Task details
Both the line below containing "14 使徒在耶路撒冷聽見撒馬利亞人領受了神的道，就打發彼得、約翰往他們那裡去。 15" and the line containing "3 掃羅行路，將到大馬士革，忽然從天上發光，四面照著他。 4", along with every line between them, should be repeated exactly; no other line belongs in the answer.

*** Opening Data records ***

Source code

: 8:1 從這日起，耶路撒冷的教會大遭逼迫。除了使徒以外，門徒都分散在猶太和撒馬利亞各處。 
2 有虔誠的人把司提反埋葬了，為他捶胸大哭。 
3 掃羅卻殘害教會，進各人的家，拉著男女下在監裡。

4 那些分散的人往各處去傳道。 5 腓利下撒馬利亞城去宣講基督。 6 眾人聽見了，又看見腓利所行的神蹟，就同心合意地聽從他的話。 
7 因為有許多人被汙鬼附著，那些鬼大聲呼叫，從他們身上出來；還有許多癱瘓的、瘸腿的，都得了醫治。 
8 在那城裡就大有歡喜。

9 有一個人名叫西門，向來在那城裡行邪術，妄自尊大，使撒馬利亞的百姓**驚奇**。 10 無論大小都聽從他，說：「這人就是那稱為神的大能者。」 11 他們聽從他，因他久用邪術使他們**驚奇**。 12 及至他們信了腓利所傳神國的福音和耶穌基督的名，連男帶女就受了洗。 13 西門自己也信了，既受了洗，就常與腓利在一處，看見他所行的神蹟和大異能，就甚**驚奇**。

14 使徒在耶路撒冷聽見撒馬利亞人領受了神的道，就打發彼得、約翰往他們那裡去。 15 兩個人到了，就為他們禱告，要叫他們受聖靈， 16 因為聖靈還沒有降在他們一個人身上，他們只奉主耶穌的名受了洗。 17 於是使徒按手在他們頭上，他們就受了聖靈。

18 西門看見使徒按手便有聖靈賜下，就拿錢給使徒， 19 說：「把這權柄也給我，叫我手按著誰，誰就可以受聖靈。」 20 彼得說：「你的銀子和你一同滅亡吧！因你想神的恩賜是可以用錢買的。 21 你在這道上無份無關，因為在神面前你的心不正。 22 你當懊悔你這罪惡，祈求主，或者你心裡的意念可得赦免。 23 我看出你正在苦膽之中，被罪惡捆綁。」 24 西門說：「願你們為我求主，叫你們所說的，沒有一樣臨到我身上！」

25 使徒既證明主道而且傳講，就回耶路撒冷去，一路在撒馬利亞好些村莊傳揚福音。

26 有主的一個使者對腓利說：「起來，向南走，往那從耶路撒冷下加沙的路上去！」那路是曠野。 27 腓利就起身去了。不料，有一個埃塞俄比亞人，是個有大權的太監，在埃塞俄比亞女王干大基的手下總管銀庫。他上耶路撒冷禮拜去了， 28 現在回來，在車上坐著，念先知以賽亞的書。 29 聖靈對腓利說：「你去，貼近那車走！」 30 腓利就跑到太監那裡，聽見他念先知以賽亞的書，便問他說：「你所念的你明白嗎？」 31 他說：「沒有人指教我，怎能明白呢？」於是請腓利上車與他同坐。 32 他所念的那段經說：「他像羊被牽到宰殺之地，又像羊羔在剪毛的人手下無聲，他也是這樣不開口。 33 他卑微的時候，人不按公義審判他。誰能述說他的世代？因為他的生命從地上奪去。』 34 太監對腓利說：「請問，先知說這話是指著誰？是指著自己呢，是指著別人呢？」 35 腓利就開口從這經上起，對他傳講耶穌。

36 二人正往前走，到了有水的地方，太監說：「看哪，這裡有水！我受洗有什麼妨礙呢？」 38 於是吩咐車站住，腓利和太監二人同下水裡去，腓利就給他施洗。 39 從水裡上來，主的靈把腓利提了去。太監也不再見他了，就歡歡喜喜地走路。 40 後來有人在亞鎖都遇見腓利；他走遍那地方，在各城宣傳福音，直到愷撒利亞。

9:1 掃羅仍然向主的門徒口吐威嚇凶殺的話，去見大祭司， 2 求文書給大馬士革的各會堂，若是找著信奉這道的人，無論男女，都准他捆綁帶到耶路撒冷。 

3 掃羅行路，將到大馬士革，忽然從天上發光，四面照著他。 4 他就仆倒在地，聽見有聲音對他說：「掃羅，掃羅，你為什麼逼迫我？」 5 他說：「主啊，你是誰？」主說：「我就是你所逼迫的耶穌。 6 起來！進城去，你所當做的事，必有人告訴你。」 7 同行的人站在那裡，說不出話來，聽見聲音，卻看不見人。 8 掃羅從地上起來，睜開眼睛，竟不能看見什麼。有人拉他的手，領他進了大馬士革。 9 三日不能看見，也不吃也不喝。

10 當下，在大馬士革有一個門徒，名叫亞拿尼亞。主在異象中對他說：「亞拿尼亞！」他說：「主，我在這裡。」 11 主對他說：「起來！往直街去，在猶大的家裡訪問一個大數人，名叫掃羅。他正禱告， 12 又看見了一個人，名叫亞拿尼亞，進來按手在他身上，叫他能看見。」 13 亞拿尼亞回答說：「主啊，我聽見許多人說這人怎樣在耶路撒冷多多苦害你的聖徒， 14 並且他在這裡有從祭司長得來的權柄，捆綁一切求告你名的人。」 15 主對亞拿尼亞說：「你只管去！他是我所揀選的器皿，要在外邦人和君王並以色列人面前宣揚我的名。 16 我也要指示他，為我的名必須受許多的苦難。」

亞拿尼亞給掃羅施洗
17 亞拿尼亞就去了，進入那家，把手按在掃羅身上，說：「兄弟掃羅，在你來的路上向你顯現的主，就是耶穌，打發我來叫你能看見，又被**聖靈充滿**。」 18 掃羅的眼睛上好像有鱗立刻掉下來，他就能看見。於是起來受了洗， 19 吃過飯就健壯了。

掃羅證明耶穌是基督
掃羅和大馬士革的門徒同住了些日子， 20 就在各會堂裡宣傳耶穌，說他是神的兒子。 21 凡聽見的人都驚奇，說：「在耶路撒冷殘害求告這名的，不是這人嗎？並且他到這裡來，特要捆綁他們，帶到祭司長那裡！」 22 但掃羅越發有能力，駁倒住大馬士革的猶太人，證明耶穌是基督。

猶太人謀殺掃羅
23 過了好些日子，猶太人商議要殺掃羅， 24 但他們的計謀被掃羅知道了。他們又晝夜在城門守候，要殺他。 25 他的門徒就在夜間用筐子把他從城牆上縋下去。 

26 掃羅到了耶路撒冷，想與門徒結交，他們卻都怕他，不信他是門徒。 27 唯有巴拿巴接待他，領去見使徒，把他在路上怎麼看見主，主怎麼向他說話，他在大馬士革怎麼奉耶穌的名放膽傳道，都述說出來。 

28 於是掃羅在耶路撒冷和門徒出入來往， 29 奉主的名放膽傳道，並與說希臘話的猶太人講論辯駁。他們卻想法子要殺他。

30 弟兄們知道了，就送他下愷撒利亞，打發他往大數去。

*** Closing Data records ***

Result of this task
14 使徒在耶路撒冷聽見撒馬利亞人領受了神的道，就打發彼得、約翰往他們那裡去。 15 兩個人到了，就為他們禱告，要叫他們受聖靈， 16 因為聖靈還沒有降在他們一個人身上，他們只奉主耶穌的名受了洗。 17 於是使徒按手在他們頭上，他們就受了聖靈。

18 西門看見使徒按手便有聖靈賜下，就拿錢給使徒， 19 說：「把這權柄也給我，叫我手按著誰，誰就可以受聖靈。」 20 彼得說：「你的銀子和你一同滅亡吧！因你想神的恩賜是可以用錢買的。 21 你在這道上無份無關，因為在神面前你的心不正。 22 你當懊悔你這罪惡，祈求主，或者你心裡的意念可得赦免。 23 我看出你正在苦膽之中，被罪惡捆綁。」 24 西門說：「願你們為我求主，叫你們所說的，沒有一樣臨到我身上！」

25 使徒既證明主道而且傳講，就回耶路撒冷去，一路在撒馬利亞好些村莊傳揚福音。

26 有主的一個使者對腓利說：「起來，向南走，往那從耶路撒冷下加沙的路上去！」那路是曠野。 27 腓利就起身去了。不料，有一個埃塞俄比亞人，是個有大權的太監，在埃塞俄比亞女王干大基的手下總管銀庫。他上耶路撒冷禮拜去了， 28 現在回來，在車上坐著，念先知以賽亞的書。 29 聖靈對腓利說：「你去，貼近那車走！」 30 腓利就跑到太監那裡，聽見他念先知以賽亞的書，便問他說：「你所念的你明白嗎？」 31 他說：「沒有人指教我，怎能明白呢？」於是請腓利上車與他同坐。 32 他所念的那段經說：「他像羊被牽到宰殺之地，又像羊羔在剪毛的人手下無聲，他也是這樣不開口。 33 他卑微的時候，人不按公義審判他。誰能述說他的世代？因為他的生命從地上奪去。』 34 太監對腓利說：「請問，先知說這話是指著誰？是指著自己呢，是指著別人呢？」 35 腓利就開口從這經上起，對他傳講耶穌。

36 二人正往前走，到了有水的地方，太監說：「看哪，這裡有水！我受洗有什麼妨礙呢？」 38 於是吩咐車站住，腓利和太監二人同下水裡去，腓利就給他施洗。 39 從水裡上來，主的靈把腓利提了去。太監也不再見他了，就歡歡喜喜地走路。 40 後來有人在亞鎖都遇見腓利；他走遍那地方，在各城宣傳福音，直到愷撒利亞。

9:1 掃羅仍然向主的門徒口吐威嚇凶殺的話，去見大祭司， 2 求文書給大馬士革的各會堂，若是找著信奉這道的人，無論男女，都准他捆綁帶到耶路撒冷。 

3 掃羅行路，將到大馬士革，忽然從天上發光，四面照著他。 4 他就仆倒在地，聽見有聲音對他說：「掃羅，掃羅，你為什麼逼迫我？」 5 他說：「主啊，你是誰？」主說：「我就是你所逼迫的耶穌。 6 起來！進城去，你所當做的事，必有人告訴你。」 7 同行的人站在那裡，說不出話來，聽見聲音，卻看不見人。 8 掃羅從地上起來，睜開眼睛，竟不能看見什麼。有人拉他的手，領他進了大馬士革。 9 三日不能看見，也不吃也不喝。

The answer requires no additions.